He's not I was. He's not I will be. He is, I am. He transcends.
time and space. And so what we see is a long length of time. For him, it's just a blot. It's just a dot on the span
of eternity. Humans have changed in the ways that I just explained, but human nature, I don't think,
has changed. Like if we look at some of the ancient cultures and we look at some of the ancient
societies and the ancient sins that were written about in the Bible, that were written about
by historians.
If we read about, for example, like Pompeii,
some of the terrible degeneracy and the perversion
and the sexual immorality and the enslavement
and the barbarism that was pervasive.
And for example, ancient Rome in their forms of entertainment,
I mean, that was barbaric immorality,
probably what we would see at its worst.
If we look at what Nero did to the Christians and how wicked of a leader he was, if we look at
a variety of different events and different kinds of kingdoms and regimes over the span of history,
we see that evil has prevailed for many years and many different times in many different regions of the world.
And things have gotten better than they've gotten worse.
And it just seems like the different forms of immorality and the different forms of perversion,
the different forms of degeneracy and hatred, in war, in violence have gotten better and worse,
better and worse throughout history.
God has remained the same.
Human beings just simply go through these different cycles of societal downfall and then societal
improvement based on the principles that they decide to build their civilizations and their societies
and primarily their families on. And I think it's the same today. Again, we have different tools.
We have maybe different curriculum. We have different language. We have different technology.
But it's still the same. Like we are still striving after idols. We are still allowing ourselves
to devolve into degeneracy, whether it's sexually or otherwise.
And so I don't think that there is anything new that is happening today, as wicked as it seems,
that has not happened or is not happening.
It hasn't happened in other parts of the world.
And even in this part of the world at various points in history, evil just kind of takes on
different forms according to different people, different culture, different times.

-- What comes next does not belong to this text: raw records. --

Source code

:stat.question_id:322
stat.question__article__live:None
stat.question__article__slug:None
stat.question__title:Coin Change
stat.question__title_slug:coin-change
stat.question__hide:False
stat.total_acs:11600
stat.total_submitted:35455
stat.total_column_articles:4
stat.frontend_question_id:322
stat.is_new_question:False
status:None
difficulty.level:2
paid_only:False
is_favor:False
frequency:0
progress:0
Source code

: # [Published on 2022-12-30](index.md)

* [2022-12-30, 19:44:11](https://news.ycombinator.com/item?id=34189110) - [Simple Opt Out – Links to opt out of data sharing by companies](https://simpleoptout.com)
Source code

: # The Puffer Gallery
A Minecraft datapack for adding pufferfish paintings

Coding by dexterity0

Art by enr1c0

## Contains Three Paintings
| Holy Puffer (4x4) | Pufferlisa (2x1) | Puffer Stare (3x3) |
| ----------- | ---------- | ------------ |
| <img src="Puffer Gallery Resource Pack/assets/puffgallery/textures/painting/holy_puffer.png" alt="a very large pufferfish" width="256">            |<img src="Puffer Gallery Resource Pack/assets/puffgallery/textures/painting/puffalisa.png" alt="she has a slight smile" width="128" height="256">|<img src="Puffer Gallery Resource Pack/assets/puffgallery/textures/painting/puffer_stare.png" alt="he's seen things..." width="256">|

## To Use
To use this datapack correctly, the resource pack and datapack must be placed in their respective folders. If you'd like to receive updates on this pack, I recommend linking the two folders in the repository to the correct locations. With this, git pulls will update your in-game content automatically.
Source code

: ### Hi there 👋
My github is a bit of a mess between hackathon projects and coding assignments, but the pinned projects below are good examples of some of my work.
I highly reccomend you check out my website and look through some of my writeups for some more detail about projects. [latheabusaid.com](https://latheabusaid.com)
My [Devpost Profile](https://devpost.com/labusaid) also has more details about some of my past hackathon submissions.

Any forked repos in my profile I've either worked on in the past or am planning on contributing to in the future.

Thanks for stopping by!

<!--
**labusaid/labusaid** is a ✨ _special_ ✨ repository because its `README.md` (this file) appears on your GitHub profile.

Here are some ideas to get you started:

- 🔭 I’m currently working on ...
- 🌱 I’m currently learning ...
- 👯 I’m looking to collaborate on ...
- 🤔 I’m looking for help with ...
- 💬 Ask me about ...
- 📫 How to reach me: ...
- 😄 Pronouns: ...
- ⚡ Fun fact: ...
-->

But it's all the same recycled garbage.
I remember hearing someone say that like Satan, the serpent might be clever.
but he's not creative.
Like he doesn't really come up with new ways to tempt us.

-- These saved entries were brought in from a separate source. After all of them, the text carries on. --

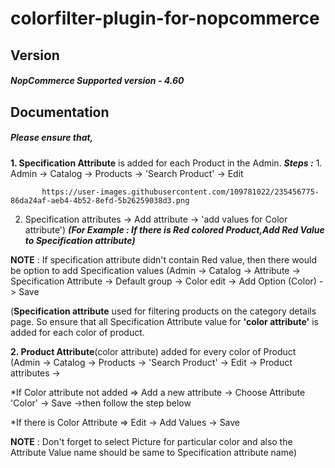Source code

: # colorfilter-plugin-for-nopcommerce

Version
-------
##### NopCommerce Supported version - 4.60

Documentation
-------------
##### Please ensure that,

**1. Specification Attribute** is added for each Product in the Admin.
  ***Steps :***
       1. Admin -> Catalog -> Products -> 'Search Product' -> Edit 
       
           https://user-images.githubusercontent.com/109781022/235456775-86da24af-aeb4-4b52-8efd-5b26259038d3.png

2. Specification attributes -> Add attribute -> 'add values for Color attribute')
  ***(For Example : If there is Red colored Product,Add Red Value to Specification attribute)***

**NOTE** :  If specification attribute didn't contain Red value, then there would be option to add Specification values
  (Admin -> Catalog -> Attribute -> Specification Attribute -> Default group -> Color edit -> Add Option (Color) -> Save
  
  (**Specification attribute** used for filtering products on the category details page. 
  So ensure that all Specification Attribute value for **'color attribute'** is added for each color of product.
 
**2. Product Attribute**(color attribute) added for every color of Product
  (Admin -> Catalog -> Products -> 'Search Product' -> Edit -> Product attributes ->
  
   *If Color attribute not added =>  Add a new attribute -> Choose Attribute 'Color' -> Save ->then follow the step below
   
   *If there is Color Attribute  =>  Edit -> Add Values -> Save

 **NOTE** : Don't forget to select Picture for particular color and also the Attribute Value name should be same to Specification attribute name)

Every temptation since the Garden of Eden,
like every spiral into immorality and rebellion from God
has started with the question that he asked Eve.
Did God really say?
And that's the same thing today.
When we are questioning God's authority,
when we are questioning his definitions of what is right,
what is wrong, did God really say,
that it will always lead us to calling evil,
good and calling good evil. And I certainly think that we are, we're running fast in that direction
in this country today. If we're not already there, maybe we're past the point of no return.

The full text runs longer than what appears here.